WORK TO COMPLETE:
The copy you return should hold only the lines from the top of the data below through the line with "### Prompt 1.2: Build AI Tool System", each duplicated exactly and with no pictures.

----- SUPPLIED MATERIAL -----

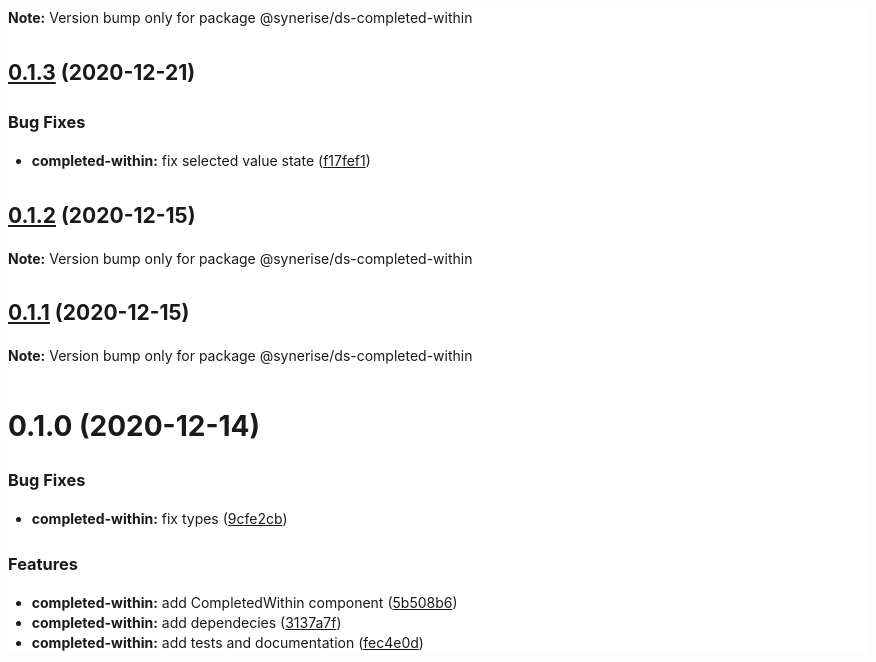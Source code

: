 **Note:** Version bump only for package @synerise/ds-completed-within





## [0.1.3](https://github.com/Synerise/synerise-design/compare/@synerise/ds-completed-within@0.1.2...@synerise/ds-completed-within@0.1.3) (2020-12-21)


### Bug Fixes

* **completed-within:** fix selected value state ([f17fef1](https://github.com/Synerise/synerise-design/commit/f17fef15afa8bba1869cffe616fb701ecc5db65d))





## [0.1.2](https://github.com/Synerise/synerise-design/compare/@synerise/ds-completed-within@0.1.1...@synerise/ds-completed-within@0.1.2) (2020-12-15)

**Note:** Version bump only for package @synerise/ds-completed-within





## [0.1.1](https://github.com/Synerise/synerise-design/compare/@synerise/ds-completed-within@0.1.0...@synerise/ds-completed-within@0.1.1) (2020-12-15)

**Note:** Version bump only for package @synerise/ds-completed-within





# 0.1.0 (2020-12-14)


### Bug Fixes

* **completed-within:** fix types ([9cfe2cb](https://github.com/Synerise/synerise-design/commit/9cfe2cb0a70cd8831ab952d81cc9d7d18f6f70f1))


### Features

* **completed-within:** add CompletedWithin component ([5b508b6](https://github.com/Synerise/synerise-design/commit/5b508b6cebde22be6fee101038a0acfe6b2447f3))
* **completed-within:** add dependecies ([3137a7f](https://github.com/Synerise/synerise-design/commit/3137a7f2304f3ea42b1a05491071fc25ee3f0639))
* **completed-within:** add tests and documentation ([fec4e0d](https://github.com/Synerise/synerise-design/commit/fec4e0d3fd7b79d6145c09ae6b5e8769ceca0393))

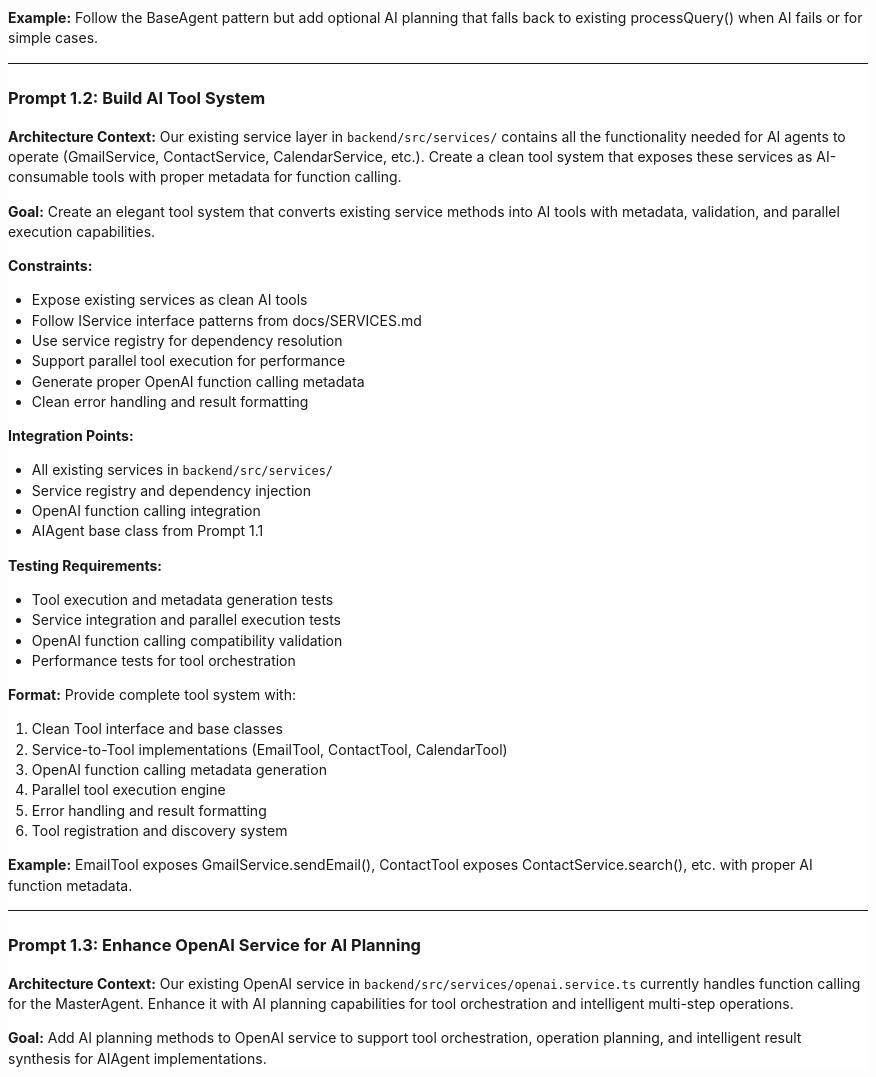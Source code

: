 **Example:** Follow the BaseAgent pattern but add optional AI planning that falls back to existing processQuery() when AI fails or for simple cases.

---

### Prompt 1.2: Build AI Tool System

**Architecture Context:** Our existing service layer in `backend/src/services/` contains all the functionality needed for AI agents to operate (GmailService, ContactService, CalendarService, etc.). Create a clean tool system that exposes these services as AI-consumable tools with proper metadata for function calling.

**Goal:** Create an elegant tool system that converts existing service methods into AI tools with metadata, validation, and parallel execution capabilities.

**Constraints:**
- Expose existing services as clean AI tools
- Follow IService interface patterns from docs/SERVICES.md
- Use service registry for dependency resolution
- Support parallel tool execution for performance
- Generate proper OpenAI function calling metadata
- Clean error handling and result formatting

**Integration Points:**
- All existing services in `backend/src/services/`
- Service registry and dependency injection
- OpenAI function calling integration
- AIAgent base class from Prompt 1.1

**Testing Requirements:**
- Tool execution and metadata generation tests
- Service integration and parallel execution tests
- OpenAI function calling compatibility validation
- Performance tests for tool orchestration

**Format:** Provide complete tool system with:
1. Clean Tool interface and base classes
2. Service-to-Tool implementations (EmailTool, ContactTool, CalendarTool)
3. OpenAI function calling metadata generation
4. Parallel tool execution engine
5. Error handling and result formatting
6. Tool registration and discovery system

**Example:** EmailTool exposes GmailService.sendEmail(), ContactTool exposes ContactService.search(), etc. with proper AI function metadata.

---

### Prompt 1.3: Enhance OpenAI Service for AI Planning

**Architecture Context:** Our existing OpenAI service in `backend/src/services/openai.service.ts` currently handles function calling for the MasterAgent. Enhance it with AI planning capabilities for tool orchestration and intelligent multi-step operations.

**Goal:** Add AI planning methods to OpenAI service to support tool orchestration, operation planning, and intelligent result synthesis for AIAgent implementations.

-----

SOLUTION FOR THIS TASK:
Source code

: **Note:** Version bump only for package @synerise/ds-completed-within





## [0.1.3](https://github.com/Synerise/synerise-design/compare/@synerise/ds-completed-within@0.1.2...@synerise/ds-completed-within@0.1.3) (2020-12-21)


### Bug Fixes

* **completed-within:** fix selected value state ([f17fef1](https://github.com/Synerise/synerise-design/commit/f17fef15afa8bba1869cffe616fb701ecc5db65d))





## [0.1.2](https://github.com/Synerise/synerise-design/compare/@synerise/ds-completed-within@0.1.1...@synerise/ds-completed-within@0.1.2) (2020-12-15)

**Note:** Version bump only for package @synerise/ds-completed-within





## [0.1.1](https://github.com/Synerise/synerise-design/compare/@synerise/ds-completed-within@0.1.0...@synerise/ds-completed-within@0.1.1) (2020-12-15)

**Note:** Version bump only for package @synerise/ds-completed-within





# 0.1.0 (2020-12-14)


### Bug Fixes

* **completed-within:** fix types ([9cfe2cb](https://github.com/Synerise/synerise-design/commit/9cfe2cb0a70cd8831ab952d81cc9d7d18f6f70f1))


### Features

* **completed-within:** add CompletedWithin component ([5b508b6](https://github.com/Synerise/synerise-design/commit/5b508b6cebde22be6fee101038a0acfe6b2447f3))
* **completed-within:** add dependecies ([3137a7f](https://github.com/Synerise/synerise-design/commit/3137a7f2304f3ea42b1a05491071fc25ee3f0639))
* **completed-within:** add tests and documentation ([fec4e0d](https://github.com/Synerise/synerise-design/commit/fec4e0d3fd7b79d6145c09ae6b5e8769ceca0393))

Source code

: **Example:** Follow the BaseAgent pattern but add optional AI planning that falls back to existing processQuery() when AI fails or for simple cases.

---

### Prompt 1.2: Build AI Tool System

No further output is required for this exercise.